1.     The amount of x is crucial to successful mitosis while a sufficient level of y initiates it. In freely mobile cells, the gateway is always open, minimizing the period of vulnerability to an unnaturally low level of x and concomitant catastrophic mitosis.

2.     Alternatively, in freely mobile cells, the gateway is always open allowing x and y to interact, one reaction at a time. Although held up during chemotherapy, afterward and upon replacement of x, the interaction proceeds. For normal or tumor cells, a reduced pressure suddenly opens a multitude of gateways to a plethora of x-y reactions and beyond that to the stimulus of mitosis; but, influenced by chemotherapy, many y molecules find no x and degrade or react otherwise. Somehow, this massive amount of unreacted y proves lethal and mitosis is statistically implicated.
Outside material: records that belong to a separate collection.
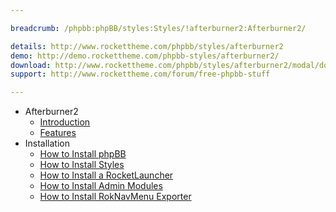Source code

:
 ```yaml
---

breadcrumb: /phpbb:phpBB/styles:Styles/!afterburner2:Afterburner2/

details: http://www.rockettheme.com/phpbb/styles/afterburner2
demo: http://demo.rockettheme.com/phpbb-styles/afterburner2/
download: http://www.rockettheme.com/phpbb/styles/afterburner2/modal/downloads
support: http://www.rockettheme.com/forum/free-phpbb-stuff

---
```


* Afterburner2
	* [Introduction](INDEX.md#introduction)
	* [Features](INDEX.md#features)
* Installation
	* [How to Install phpBB](../../start/install.md)
	* [How to Install Styles](../../start/styles.md)
    * [How to Install a RocketLauncher](../../start/rocketlauncher.md)
	* [How to Install Admin Modules](../../start/styles.md#installing-administrative-modules)
	* [How to Install RokNavMenu Exporter](../../modules/roknavmenu.md)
After time allotted for the toxin to reach each cell in the abnormal growth, the introduction of cycles of pressure or spaced, sonic pulses, seems to be the best approaches in testing this hypothesis. If results were positive, heat sensitive examinations concurrent with such pulses may help to discover expansive tumors.

Tissue Regeneration

On March 25^th 2006, I attended a lecture by Dr. Peter Reddien, an associate member of the Whitehead Institute. With the topic, Planarians Can Regenerate a New Head in under a Week (How?); he led us through investigations that may one day light the way towards generating tissue and ultimately organs from human stem cells.

Three thoughts have sprung forth from my attendance:

·        Perhaps a planarian would make a better subject for testing the effects of various pressures upon growth.

·        If pressure does prove influential, then each tissue (or organ) would need its own pressure-regulated, nutrient-feeding “placenta.”

·        The use of scaffolds may be accomplishing this in a better way than I had imagined.

Witnessing the devastation of cancer and organ failure and being ourselves subject to their menace, the compensation that we may one day witness breakthroughs by these or other methods is exciting.